%%

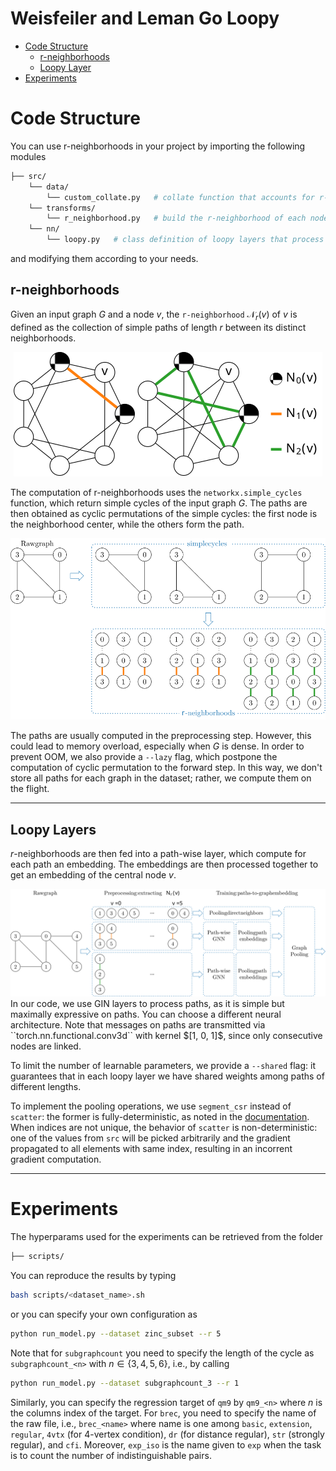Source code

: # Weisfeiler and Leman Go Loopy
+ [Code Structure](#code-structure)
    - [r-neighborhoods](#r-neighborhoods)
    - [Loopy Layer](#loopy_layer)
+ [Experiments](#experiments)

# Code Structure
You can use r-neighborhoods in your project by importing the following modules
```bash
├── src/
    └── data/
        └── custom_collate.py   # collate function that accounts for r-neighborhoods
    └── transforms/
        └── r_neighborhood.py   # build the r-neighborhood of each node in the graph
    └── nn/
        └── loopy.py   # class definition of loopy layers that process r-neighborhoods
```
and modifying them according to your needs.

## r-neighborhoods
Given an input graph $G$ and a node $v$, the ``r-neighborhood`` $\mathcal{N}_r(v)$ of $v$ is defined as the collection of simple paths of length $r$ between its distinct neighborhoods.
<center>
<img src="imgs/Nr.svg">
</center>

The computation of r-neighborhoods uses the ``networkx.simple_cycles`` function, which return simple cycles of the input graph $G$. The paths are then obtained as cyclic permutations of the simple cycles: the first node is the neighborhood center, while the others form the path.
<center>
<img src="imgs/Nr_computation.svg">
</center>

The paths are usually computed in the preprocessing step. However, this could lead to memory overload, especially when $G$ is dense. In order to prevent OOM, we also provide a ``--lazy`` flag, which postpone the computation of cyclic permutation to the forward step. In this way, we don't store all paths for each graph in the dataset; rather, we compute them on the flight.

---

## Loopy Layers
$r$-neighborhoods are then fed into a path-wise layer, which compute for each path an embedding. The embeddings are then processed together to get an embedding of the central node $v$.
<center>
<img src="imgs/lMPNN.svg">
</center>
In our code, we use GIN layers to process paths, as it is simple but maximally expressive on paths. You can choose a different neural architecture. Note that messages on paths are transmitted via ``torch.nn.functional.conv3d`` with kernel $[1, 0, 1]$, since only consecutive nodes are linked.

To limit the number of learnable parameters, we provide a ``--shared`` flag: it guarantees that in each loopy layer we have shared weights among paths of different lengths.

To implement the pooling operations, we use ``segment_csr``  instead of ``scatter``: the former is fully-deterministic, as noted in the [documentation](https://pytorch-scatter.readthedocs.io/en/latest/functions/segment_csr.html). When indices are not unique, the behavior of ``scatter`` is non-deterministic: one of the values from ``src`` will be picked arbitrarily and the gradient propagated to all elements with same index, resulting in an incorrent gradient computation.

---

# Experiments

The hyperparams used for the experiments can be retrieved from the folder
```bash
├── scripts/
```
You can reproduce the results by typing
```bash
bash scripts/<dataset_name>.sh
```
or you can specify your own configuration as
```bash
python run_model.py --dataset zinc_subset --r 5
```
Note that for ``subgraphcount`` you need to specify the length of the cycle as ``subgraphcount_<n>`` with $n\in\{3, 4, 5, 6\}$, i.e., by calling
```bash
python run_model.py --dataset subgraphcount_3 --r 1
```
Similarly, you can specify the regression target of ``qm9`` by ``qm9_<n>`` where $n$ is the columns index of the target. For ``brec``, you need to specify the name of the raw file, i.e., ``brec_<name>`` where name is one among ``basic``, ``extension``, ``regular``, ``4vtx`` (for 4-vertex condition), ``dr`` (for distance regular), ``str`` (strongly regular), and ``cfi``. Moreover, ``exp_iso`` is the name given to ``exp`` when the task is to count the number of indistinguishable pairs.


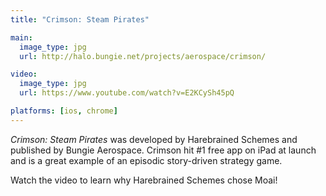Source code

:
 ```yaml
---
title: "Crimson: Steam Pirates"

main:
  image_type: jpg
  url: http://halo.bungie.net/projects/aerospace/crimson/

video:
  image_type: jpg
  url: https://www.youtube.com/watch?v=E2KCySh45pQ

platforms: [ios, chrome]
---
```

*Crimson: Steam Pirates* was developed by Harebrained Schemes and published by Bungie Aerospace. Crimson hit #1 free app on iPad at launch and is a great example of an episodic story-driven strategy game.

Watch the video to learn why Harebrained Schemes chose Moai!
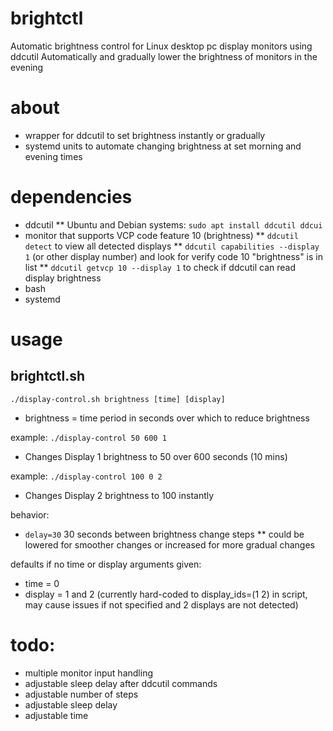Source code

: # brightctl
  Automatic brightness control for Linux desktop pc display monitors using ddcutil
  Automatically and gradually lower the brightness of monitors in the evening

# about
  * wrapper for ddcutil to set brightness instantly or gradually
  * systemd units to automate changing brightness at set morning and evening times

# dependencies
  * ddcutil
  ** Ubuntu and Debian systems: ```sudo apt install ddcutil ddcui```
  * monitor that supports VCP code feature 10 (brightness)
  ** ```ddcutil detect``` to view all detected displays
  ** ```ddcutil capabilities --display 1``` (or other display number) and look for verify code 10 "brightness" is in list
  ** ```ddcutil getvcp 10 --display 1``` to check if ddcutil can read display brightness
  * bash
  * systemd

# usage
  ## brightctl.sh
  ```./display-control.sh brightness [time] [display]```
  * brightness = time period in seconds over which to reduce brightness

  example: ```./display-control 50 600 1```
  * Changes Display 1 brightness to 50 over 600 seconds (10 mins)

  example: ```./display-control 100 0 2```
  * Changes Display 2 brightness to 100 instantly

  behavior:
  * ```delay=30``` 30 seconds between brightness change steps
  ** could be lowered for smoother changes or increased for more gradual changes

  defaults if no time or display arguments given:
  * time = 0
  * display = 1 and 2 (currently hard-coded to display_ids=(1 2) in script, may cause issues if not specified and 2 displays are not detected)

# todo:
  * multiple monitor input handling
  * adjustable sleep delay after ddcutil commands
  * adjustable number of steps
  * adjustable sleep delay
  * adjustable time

%%

# [Exercise instructions]
Return all lines from the data that include the string "gradually".

# [Response to this exercise]
  Automatically and gradually lower the brightness of monitors in the evening
  * wrapper for ddcutil to set brightness instantly or gradually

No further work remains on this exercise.